[AVAILABLE DATA]
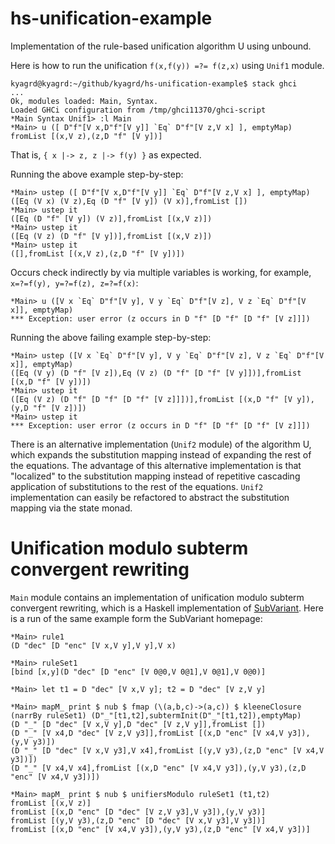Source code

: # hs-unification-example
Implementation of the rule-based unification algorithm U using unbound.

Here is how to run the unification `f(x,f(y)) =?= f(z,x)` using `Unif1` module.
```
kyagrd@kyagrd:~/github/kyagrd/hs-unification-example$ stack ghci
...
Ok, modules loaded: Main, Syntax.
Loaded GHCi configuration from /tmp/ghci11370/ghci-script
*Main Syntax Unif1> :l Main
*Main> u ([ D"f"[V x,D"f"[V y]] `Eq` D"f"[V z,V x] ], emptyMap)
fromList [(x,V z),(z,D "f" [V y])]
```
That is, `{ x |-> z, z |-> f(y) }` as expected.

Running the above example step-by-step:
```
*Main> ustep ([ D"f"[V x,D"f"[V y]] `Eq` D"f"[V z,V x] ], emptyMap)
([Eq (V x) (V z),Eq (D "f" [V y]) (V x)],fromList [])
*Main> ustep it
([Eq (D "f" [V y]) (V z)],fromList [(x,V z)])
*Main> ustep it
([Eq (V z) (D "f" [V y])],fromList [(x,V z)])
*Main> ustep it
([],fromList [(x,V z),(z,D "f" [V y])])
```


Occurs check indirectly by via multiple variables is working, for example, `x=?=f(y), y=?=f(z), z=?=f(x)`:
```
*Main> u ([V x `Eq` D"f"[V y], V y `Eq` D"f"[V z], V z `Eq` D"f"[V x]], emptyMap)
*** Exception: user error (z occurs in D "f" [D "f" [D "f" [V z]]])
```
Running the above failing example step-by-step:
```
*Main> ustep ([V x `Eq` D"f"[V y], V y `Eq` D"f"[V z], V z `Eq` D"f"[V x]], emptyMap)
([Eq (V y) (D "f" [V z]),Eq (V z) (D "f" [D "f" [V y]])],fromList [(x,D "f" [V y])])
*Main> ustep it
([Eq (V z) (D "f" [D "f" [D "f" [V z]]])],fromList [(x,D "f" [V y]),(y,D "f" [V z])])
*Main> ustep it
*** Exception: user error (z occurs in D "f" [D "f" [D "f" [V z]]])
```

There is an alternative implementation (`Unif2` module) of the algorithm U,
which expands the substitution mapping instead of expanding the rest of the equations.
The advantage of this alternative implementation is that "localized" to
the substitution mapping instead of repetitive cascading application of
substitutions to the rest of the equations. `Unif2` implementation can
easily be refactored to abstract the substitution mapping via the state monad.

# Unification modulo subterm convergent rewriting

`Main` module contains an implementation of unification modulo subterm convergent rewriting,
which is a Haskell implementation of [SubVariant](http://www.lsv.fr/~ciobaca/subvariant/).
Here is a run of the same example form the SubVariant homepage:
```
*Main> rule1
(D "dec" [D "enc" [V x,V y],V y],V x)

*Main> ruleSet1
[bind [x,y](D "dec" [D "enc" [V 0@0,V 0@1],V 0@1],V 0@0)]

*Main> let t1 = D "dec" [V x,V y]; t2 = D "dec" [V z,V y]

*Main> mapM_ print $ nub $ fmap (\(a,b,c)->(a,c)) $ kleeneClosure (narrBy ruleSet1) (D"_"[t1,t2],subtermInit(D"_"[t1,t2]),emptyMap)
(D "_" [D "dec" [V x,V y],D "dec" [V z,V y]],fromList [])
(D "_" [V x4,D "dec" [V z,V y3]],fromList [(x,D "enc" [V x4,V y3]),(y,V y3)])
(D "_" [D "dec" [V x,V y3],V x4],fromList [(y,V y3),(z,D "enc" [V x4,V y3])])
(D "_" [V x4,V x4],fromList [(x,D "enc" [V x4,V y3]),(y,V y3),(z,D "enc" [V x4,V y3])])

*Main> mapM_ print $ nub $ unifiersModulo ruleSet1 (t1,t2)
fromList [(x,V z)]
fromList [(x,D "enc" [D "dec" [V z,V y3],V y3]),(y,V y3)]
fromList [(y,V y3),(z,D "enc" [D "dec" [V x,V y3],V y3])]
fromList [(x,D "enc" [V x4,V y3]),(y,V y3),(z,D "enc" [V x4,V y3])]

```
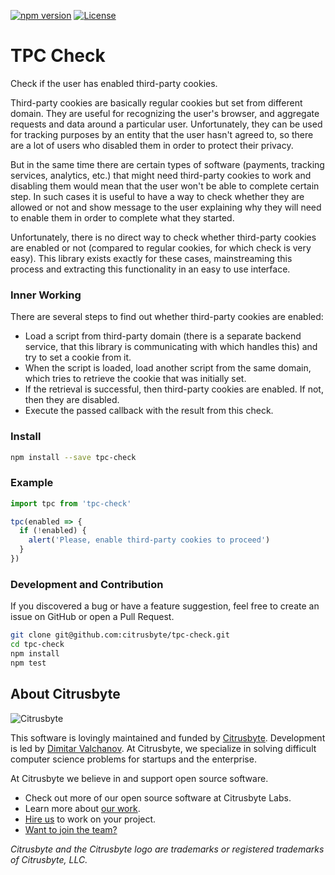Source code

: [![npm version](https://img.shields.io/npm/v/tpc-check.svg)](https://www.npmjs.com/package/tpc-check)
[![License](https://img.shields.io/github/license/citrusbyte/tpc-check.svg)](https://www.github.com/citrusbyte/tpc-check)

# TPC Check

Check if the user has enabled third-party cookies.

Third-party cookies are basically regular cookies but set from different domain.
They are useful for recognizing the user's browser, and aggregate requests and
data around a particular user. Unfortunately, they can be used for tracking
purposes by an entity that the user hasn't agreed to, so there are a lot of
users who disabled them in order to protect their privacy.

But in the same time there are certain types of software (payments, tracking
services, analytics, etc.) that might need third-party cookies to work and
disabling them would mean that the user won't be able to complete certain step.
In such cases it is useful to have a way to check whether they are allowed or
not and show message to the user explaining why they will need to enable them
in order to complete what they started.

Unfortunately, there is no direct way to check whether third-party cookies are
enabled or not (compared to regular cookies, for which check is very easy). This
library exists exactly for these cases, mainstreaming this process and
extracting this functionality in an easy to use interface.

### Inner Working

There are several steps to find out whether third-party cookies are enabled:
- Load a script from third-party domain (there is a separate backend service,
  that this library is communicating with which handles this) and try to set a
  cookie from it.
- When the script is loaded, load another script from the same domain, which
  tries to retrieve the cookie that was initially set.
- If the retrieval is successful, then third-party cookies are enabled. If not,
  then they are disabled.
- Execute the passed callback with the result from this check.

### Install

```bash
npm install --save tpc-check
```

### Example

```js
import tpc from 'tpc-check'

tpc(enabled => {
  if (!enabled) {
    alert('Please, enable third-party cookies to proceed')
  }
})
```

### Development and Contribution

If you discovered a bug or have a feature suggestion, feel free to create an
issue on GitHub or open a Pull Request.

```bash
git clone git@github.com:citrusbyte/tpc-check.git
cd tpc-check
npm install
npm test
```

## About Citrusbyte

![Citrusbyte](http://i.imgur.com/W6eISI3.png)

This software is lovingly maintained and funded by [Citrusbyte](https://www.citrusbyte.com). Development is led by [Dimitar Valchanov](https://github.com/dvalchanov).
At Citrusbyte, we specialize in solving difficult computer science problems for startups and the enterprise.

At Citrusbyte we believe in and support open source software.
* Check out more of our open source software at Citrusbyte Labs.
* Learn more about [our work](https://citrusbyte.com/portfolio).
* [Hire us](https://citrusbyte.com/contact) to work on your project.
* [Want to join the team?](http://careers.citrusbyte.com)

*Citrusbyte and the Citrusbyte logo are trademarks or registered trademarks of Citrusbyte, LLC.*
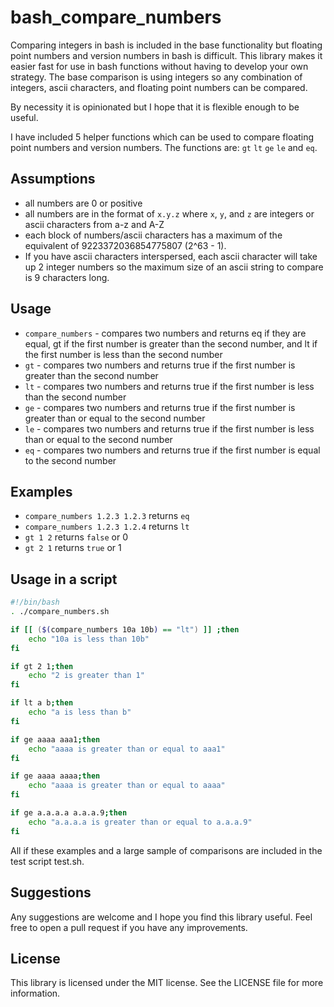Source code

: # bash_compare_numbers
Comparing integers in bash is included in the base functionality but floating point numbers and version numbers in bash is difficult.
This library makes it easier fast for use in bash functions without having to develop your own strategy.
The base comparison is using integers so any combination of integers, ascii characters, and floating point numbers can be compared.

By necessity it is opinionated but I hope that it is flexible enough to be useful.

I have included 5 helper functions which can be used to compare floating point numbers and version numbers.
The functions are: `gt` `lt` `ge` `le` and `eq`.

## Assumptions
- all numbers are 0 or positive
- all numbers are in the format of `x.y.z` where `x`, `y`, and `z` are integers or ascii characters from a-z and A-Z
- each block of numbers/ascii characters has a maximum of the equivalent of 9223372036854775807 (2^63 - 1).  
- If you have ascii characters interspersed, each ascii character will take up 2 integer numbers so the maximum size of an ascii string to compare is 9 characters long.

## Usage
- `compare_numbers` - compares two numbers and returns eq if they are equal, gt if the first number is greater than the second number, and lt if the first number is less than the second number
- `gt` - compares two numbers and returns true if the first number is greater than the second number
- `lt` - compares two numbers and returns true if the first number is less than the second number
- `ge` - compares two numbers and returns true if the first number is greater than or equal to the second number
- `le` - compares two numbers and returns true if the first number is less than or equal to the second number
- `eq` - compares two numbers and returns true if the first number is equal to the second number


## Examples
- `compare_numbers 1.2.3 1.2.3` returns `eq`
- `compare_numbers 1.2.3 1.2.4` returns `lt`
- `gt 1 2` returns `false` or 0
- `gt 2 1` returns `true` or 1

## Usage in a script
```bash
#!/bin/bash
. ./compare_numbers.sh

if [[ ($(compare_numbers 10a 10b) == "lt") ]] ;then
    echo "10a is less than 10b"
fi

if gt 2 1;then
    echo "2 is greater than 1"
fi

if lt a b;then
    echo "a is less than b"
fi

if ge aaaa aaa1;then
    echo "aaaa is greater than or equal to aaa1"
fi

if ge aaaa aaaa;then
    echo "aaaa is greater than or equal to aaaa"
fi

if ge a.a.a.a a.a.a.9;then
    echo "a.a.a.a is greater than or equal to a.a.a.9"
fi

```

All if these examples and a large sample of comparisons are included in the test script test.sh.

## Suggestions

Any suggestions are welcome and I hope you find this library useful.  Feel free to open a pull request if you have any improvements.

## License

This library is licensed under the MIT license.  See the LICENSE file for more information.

[EXERCISE AIM] Where a line of the data holds "above", show that line.

[TASK RESULT]
Running the above example step-by-step:
Running the above failing example step-by-step:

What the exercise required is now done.